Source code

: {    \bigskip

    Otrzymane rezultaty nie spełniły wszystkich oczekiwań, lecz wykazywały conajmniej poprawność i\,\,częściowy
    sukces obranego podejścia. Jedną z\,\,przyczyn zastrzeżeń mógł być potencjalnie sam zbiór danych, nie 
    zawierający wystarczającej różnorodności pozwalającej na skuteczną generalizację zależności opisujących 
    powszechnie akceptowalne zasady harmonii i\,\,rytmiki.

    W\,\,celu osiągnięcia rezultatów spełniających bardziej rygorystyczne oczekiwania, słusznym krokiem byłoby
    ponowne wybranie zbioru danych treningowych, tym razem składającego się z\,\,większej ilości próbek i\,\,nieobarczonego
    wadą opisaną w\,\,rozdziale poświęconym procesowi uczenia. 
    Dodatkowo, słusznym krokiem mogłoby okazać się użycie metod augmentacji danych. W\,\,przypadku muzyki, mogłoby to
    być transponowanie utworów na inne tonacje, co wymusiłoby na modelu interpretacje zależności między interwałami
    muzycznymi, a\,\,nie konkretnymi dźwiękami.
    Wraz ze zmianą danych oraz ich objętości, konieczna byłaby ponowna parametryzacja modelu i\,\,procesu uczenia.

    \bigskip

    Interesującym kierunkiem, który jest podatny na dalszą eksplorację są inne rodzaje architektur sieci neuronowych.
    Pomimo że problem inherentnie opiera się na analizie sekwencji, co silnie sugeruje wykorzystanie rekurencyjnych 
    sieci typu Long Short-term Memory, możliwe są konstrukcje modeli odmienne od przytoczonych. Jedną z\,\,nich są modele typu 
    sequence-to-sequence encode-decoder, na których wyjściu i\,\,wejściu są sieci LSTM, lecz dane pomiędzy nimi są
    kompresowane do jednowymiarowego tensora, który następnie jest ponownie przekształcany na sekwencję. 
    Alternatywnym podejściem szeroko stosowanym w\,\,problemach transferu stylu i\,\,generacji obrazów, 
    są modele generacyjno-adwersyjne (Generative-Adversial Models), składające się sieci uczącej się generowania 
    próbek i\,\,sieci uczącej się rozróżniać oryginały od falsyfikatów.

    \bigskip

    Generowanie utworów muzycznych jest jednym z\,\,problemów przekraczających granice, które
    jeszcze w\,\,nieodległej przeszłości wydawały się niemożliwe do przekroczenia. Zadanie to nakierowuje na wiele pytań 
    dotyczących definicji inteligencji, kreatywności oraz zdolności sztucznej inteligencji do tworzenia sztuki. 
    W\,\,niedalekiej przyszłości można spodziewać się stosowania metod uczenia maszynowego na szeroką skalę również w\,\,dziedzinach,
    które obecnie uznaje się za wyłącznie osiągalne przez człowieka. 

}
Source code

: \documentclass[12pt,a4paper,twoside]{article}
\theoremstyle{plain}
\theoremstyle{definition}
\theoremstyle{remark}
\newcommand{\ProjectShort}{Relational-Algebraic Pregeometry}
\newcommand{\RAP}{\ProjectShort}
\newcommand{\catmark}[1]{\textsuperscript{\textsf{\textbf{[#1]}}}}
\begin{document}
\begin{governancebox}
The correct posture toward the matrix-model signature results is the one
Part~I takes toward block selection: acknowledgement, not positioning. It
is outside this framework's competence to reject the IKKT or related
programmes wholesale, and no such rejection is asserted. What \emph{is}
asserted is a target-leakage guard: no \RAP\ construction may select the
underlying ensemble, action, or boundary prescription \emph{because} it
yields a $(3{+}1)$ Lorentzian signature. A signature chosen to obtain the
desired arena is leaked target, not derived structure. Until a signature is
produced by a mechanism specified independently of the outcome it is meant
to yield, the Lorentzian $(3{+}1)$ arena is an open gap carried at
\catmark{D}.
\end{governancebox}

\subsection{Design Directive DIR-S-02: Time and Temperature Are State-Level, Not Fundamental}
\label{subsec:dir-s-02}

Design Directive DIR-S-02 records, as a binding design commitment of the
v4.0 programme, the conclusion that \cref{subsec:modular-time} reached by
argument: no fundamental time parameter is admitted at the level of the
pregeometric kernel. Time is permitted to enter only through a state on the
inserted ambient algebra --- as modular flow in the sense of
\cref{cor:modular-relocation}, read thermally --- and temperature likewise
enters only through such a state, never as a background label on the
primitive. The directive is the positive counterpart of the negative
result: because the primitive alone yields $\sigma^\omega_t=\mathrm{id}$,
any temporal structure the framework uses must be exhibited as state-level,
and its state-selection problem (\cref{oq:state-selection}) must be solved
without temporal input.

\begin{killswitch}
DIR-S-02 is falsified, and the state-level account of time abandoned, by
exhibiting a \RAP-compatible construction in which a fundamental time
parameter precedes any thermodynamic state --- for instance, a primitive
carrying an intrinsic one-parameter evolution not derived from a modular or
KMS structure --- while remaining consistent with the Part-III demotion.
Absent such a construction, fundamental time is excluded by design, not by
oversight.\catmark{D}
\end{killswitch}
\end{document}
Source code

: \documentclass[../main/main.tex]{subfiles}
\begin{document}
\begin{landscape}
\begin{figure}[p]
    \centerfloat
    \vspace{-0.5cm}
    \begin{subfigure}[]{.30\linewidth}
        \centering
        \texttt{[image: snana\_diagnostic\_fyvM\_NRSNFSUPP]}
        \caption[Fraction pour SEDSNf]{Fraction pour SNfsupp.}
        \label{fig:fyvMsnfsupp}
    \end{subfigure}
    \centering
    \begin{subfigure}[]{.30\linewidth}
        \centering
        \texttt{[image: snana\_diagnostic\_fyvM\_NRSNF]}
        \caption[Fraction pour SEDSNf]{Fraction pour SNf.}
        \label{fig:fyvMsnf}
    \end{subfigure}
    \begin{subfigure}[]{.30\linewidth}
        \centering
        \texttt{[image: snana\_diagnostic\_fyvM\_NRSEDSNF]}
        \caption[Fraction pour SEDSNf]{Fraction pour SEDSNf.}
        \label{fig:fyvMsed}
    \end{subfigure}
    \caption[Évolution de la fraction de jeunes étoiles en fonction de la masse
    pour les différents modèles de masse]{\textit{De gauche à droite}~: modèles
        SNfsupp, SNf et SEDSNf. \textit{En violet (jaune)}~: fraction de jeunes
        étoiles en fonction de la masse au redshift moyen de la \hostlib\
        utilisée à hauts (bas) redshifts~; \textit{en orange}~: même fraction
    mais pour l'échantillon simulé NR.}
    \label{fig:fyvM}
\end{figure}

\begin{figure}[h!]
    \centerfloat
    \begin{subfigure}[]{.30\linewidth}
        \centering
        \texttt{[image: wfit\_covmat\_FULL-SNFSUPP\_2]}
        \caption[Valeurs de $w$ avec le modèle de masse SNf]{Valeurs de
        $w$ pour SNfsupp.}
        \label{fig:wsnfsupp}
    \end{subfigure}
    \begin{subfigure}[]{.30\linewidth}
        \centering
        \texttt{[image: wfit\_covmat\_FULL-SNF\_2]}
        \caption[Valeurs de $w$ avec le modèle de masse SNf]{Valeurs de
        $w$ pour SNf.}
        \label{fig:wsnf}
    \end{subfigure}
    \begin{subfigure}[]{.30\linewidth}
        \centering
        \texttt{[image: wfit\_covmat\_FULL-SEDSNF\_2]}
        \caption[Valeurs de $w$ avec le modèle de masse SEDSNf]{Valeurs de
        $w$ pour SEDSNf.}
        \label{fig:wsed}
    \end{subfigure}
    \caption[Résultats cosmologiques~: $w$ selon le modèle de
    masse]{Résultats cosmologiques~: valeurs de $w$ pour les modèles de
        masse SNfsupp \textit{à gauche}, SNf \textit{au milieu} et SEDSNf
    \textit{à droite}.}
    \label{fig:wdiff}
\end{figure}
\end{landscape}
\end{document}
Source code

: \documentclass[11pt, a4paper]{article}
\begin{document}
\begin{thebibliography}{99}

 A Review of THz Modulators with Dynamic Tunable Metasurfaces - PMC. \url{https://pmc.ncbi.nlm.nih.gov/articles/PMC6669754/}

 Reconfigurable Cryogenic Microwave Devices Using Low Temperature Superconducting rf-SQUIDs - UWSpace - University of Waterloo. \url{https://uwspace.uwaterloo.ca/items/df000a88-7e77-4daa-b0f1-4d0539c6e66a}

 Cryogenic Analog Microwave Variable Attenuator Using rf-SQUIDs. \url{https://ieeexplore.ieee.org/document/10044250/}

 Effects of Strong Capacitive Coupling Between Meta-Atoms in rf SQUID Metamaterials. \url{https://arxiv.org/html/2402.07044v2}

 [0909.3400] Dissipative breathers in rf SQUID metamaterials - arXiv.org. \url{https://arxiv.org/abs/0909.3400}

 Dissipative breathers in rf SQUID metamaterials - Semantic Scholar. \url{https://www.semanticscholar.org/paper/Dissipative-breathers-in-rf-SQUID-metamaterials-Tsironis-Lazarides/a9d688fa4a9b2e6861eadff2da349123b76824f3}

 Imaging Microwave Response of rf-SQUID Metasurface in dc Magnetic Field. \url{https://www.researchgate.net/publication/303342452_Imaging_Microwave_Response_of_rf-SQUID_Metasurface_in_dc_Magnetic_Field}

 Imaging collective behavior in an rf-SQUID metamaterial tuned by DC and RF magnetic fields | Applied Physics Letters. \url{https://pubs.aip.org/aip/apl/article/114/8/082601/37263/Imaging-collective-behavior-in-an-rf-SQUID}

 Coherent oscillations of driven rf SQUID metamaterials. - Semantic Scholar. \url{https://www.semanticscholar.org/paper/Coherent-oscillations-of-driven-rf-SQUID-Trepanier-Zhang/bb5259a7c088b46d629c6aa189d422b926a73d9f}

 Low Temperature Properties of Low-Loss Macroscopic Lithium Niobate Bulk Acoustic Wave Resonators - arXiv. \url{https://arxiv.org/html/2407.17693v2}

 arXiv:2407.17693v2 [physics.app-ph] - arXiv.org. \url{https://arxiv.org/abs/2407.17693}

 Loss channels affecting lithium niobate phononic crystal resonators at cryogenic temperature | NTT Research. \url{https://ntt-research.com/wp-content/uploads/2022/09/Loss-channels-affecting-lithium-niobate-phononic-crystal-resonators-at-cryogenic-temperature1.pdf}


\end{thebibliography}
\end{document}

====

• **Requirement**
Reproduce the entries above exactly, starting at their first line and finishing with the line that contains "Dodatkowo, słusznym krokiem".

• **Solution for this exercise**
Source code

: {    \bigskip

    Otrzymane rezultaty nie spełniły wszystkich oczekiwań, lecz wykazywały conajmniej poprawność i\,\,częściowy
    sukces obranego podejścia. Jedną z\,\,przyczyn zastrzeżeń mógł być potencjalnie sam zbiór danych, nie 
    zawierający wystarczającej różnorodności pozwalającej na skuteczną generalizację zależności opisujących 
    powszechnie akceptowalne zasady harmonii i\,\,rytmiki.

    W\,\,celu osiągnięcia rezultatów spełniających bardziej rygorystyczne oczekiwania, słusznym krokiem byłoby
    ponowne wybranie zbioru danych treningowych, tym razem składającego się z\,\,większej ilości próbek i\,\,nieobarczonego
    wadą opisaną w\,\,rozdziale poświęconym procesowi uczenia. 
    Dodatkowo, słusznym krokiem mogłoby okazać się użycie metod augmentacji danych. W\,\,przypadku muzyki, mogłoby to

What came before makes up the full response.